Data excerpts:

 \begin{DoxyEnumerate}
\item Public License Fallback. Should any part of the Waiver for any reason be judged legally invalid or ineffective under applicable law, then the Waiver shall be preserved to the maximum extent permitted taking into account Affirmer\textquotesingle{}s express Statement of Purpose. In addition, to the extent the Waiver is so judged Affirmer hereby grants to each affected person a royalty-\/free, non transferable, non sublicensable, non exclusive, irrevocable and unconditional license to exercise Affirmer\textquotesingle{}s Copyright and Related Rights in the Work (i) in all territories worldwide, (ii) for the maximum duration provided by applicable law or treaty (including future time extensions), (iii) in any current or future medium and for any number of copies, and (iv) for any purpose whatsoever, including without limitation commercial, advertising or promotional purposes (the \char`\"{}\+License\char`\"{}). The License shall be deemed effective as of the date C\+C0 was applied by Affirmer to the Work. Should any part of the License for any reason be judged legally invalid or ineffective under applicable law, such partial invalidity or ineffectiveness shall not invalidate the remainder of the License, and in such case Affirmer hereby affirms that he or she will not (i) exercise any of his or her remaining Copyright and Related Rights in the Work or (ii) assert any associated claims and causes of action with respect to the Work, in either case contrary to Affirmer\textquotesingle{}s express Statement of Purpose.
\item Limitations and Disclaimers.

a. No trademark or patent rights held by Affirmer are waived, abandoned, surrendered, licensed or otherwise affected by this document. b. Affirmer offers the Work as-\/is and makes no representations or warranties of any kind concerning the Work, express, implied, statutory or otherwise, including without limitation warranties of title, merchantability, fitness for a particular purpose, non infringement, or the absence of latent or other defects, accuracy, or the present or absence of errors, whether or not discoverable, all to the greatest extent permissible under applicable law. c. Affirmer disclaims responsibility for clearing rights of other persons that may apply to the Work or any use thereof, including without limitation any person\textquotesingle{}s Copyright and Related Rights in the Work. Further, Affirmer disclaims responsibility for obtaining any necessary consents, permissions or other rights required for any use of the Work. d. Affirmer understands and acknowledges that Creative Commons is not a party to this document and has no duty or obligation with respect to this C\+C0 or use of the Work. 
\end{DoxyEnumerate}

*What needs to be done*
Check each line of the data above, and please copy the ones in which the string "item" occurs.

*Problem solution*
\item Public License Fallback. Should any part of the Waiver for any reason be judged legally invalid or ineffective under applicable law, then the Waiver shall be preserved to the maximum extent permitted taking into account Affirmer\textquotesingle{}s express Statement of Purpose. In addition, to the extent the Waiver is so judged Affirmer hereby grants to each affected person a royalty-\/free, non transferable, non sublicensable, non exclusive, irrevocable and unconditional license to exercise Affirmer\textquotesingle{}s Copyright and Related Rights in the Work (i) in all territories worldwide, (ii) for the maximum duration provided by applicable law or treaty (including future time extensions), (iii) in any current or future medium and for any number of copies, and (iv) for any purpose whatsoever, including without limitation commercial, advertising or promotional purposes (the \char`\"{}\+License\char`\"{}). The License shall be deemed effective as of the date C\+C0 was applied by Affirmer to the Work. Should any part of the License for any reason be judged legally invalid or ineffective under applicable law, such partial invalidity or ineffectiveness shall not invalidate the remainder of the License, and in such case Affirmer hereby affirms that he or she will not (i) exercise any of his or her remaining Copyright and Related Rights in the Work or (ii) assert any associated claims and causes of action with respect to the Work, in either case contrary to Affirmer\textquotesingle{}s express Statement of Purpose.
\item Limitations and Disclaimers.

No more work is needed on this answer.